La scoperta è stata casuale. Il primo reperto, rinominato “Masso 0” è stato scoperto da Claudia Steffensen, una escursionista di Lovero (SO), mentre percorreva un sentiero della Val d’Ambria, nel comune di Piateda (SO), a 1.700 metri di quota e che ha poi avvisato il fotografo naturalista Elio Della Ferrera, il quale ha poi incontrato casualmente Cristiano Dal Sasso, paleontologo dei Vertebrati presso il Museo di Storia Naturale di Milano.
“Questi giacimenti erano già noti, ma questo affioramento in particolare è ricchissimo di orme appartenenti a specie diverse e quindi ci apre una finestra davvero unica su un sistema remoto che se non si fosse fossilizzato e poi portato fino a 3000 metri dalla deriva dei continenti noi non conosceremmo”, ha spiegato Dal Sasso, che ritiene che questo sia solo l’inizio: grazie infatti a sopralluoghi successivi, a partire dall’estate del 2023 Elio Della Ferrera e i ricercatori hanno mappato e fotografato centinaia di tracce fossili, che affiorano ancora in situ a quasi 3000 metri di quota sulle pareti verticali del Pizzo del Diavolo di Tenda, del Pizzo dell’Omo e del Pizzo Rondenino e negli accumuli di frana sottostanti.

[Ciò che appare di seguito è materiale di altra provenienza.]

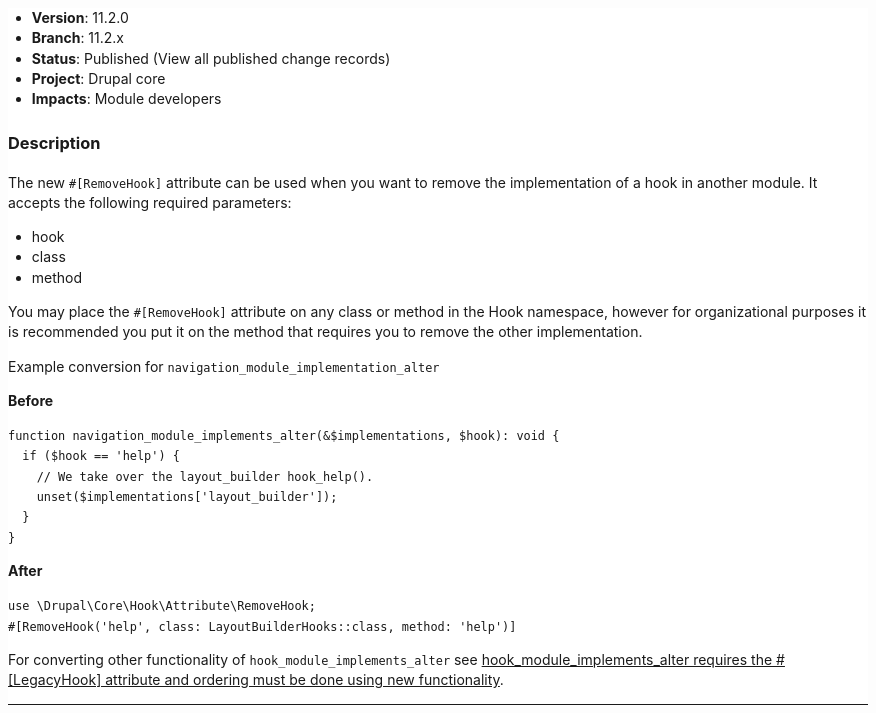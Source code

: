 - **Version**: 11.2.0
- **Branch**: 11.2.x
- **Status**: Published (View all published change records)
- **Project**: Drupal core
- **Impacts**: Module developers

### Description

<p>The new <code class=" language-php"><span class="token shell-comment comment">#[RemoveHook]</span></code> attribute can be used when you want to remove the implementation of a hook in another module. It accepts the following required parameters:</p>
<ul>
<li>hook</li>
<li>class</li>
<li>method</li>
</ul>
<p>You may place the <code class=" language-php"><span class="token shell-comment comment">#[RemoveHook]</span></code> attribute on any class or method in the Hook namespace, however for organizational purposes it is recommended you put it on the method that requires you to remove the other implementation.</p>
<p>Example conversion for <code class=" language-php">navigation_module_implementation_alter</code></p>
<p><strong>Before</strong></p>
<pre class="codeblock language-php"><code class=" language-php"><span class="token keyword keyword-function">function</span> <span class="token function">navigation_module_implements_alter</span><span class="token punctuation">(</span><span class="token operator">&amp;</span><span class="token variable">$implementations</span><span class="token punctuation">,</span> <span class="token variable">$hook</span><span class="token punctuation">)</span><span class="token punctuation">:</span> void <span class="token punctuation">{</span>
  <span class="token keyword keyword-if">if</span> <span class="token punctuation">(</span><span class="token variable">$hook</span> <span class="token operator">==</span> <span class="token string">'help'</span><span class="token punctuation">)</span> <span class="token punctuation">{</span>
    <span class="token comment" spellcheck="true">// We take over the layout_builder hook_help().</span>
    <span class="token function">unset</span><span class="token punctuation">(</span><span class="token variable">$implementations</span><span class="token punctuation">[</span><span class="token string">'layout_builder'</span><span class="token punctuation">]</span><span class="token punctuation">)</span><span class="token punctuation">;</span>
  <span class="token punctuation">}</span>
<span class="token punctuation">}</span>
</code></pre><p>
<strong>After</strong></p>
<pre class="codeblock language-php"><code class=" language-php"><span class="token keyword keyword-use">use</span> <span class="token package"><span class="token punctuation">\</span>Drupal<span class="token punctuation">\</span>Core<span class="token punctuation">\</span>Hook<span class="token punctuation">\</span>Attribute<span class="token punctuation">\</span>RemoveHook</span><span class="token punctuation">;</span>
<span class="token shell-comment comment">#[RemoveHook(</span><span class="token string">'help'</span><span class="token punctuation">,</span> <span class="token keyword keyword-class">class</span><span class="token punctuation">:</span> <span class="token scope">LayoutBuilderHooks<span class="token punctuation">::</span></span><span class="token keyword keyword-class">class</span><span class="token punctuation">,</span> method<span class="token punctuation">:</span> <span class="token string">'help'</span><span class="token punctuation">)</span><span class="token punctuation">]</span>
</code></pre><p>
For converting other functionality of <code class=" language-php">hook_module_implements_alter</code> see <a href="https://www.drupal.org/node/3496788" rel="nofollow">hook_module_implements_alter requires the #[LegacyHook] attribute and ordering must be done using new functionality</a>.</p>

---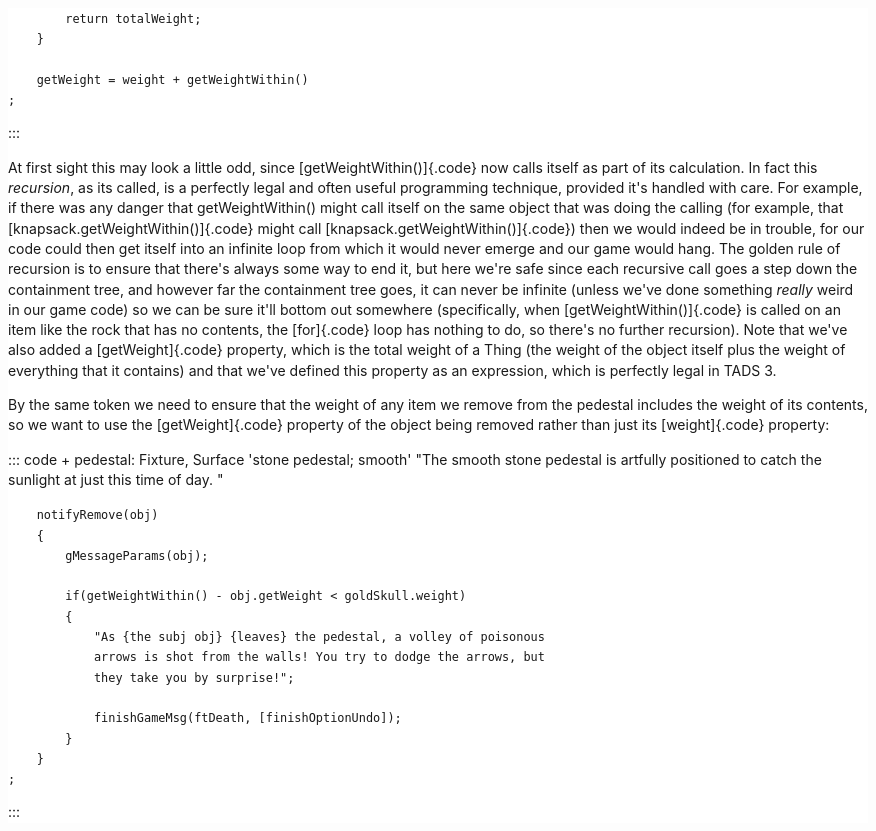             return totalWeight;
        }
        
        getWeight = weight + getWeightWithin()
    ;
:::

At first sight this may look a little odd, since
[getWeightWithin()]{.code} now calls itself as part of its calculation.
In fact this *recursion*, as its called, is a perfectly legal and often
useful programming technique, provided it\'s handled with care. For
example, if there was any danger that getWeightWithin() might call
itself on the same object that was doing the calling (for example, that
[knapsack.getWeightWithin()]{.code} might call
[knapsack.getWeightWithin()]{.code}) then we would indeed be in trouble,
for our code could then get itself into an infinite loop from which it
would never emerge and our game would hang. The golden rule of recursion
is to ensure that there\'s always some way to end it, but here we\'re
safe since each recursive call goes a step down the containment tree,
and however far the containment tree goes, it can never be infinite
(unless we\'ve done something *really* weird in our game code) so we can
be sure it\'ll bottom out somewhere (specifically, when
[getWeightWithin()]{.code} is called on an item like the rock that has
no contents, the [for]{.code} loop has nothing to do, so there\'s no
further recursion). Note that we\'ve also added a [getWeight]{.code}
property, which is the total weight of a Thing (the weight of the object
itself plus the weight of everything that it contains) and that we\'ve
defined this property as an expression, which is perfectly legal in TADS
3.

By the same token we need to ensure that the weight of any item we
remove from the pedestal includes the weight of its contents, so we want
to use the [getWeight]{.code} property of the object being removed
rather than just its [weight]{.code} property:

::: code
    + pedestal: Fixture, Surface 'stone pedestal; smooth'
        "The smooth stone pedestal is artfully positioned to catch the sunlight at
        just this time of day. "
            
        notifyRemove(obj)
        {
            gMessageParams(obj);
            
            if(getWeightWithin() - obj.getWeight < goldSkull.weight)
            {
                "As {the subj obj} {leaves} the pedestal, a volley of poisonous
                arrows is shot from the walls! You try to dodge the arrows, but
                they take you by surprise!";  
                
                finishGameMsg(ftDeath, [finishOptionUndo]);  
            }
        }
    ;
:::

Per il direttore del Parco Orobie Valtellinesi Massimo Merati “Le scoperte sono in continuità con quanto evidenziato alla fine del secolo scorso in Val Gerola e sul versante bergamasco: il territorio orobico si sta dimostrando un grande laboratorio a cielo aperto. Ma i ricercatori hanno bisogno di droni e altra strumentazione appropriata per mappare i fossili sulle pareti verticali, e per recuperare i reperti che rischiano di essere sepolti dalle frane ci vorrà ancora l’elicottero. Trasportare a valle anche i massi situati a quote più alte è altrimenti impossibile”. “Questa è una grande avventura che inizia oggi e che ci permetterà di condurre nuovi studi in futuro- riferisce Chiara Fabi, responsabile dell’Unità coordinamento scientifico del museo, acquario e planetario -. Riuscire a portare questi fossili in tre settimane qui al museo e renderli visibili è stata un’attività di sinergia grandissima che accade poche volte tra enti e istituzioni”.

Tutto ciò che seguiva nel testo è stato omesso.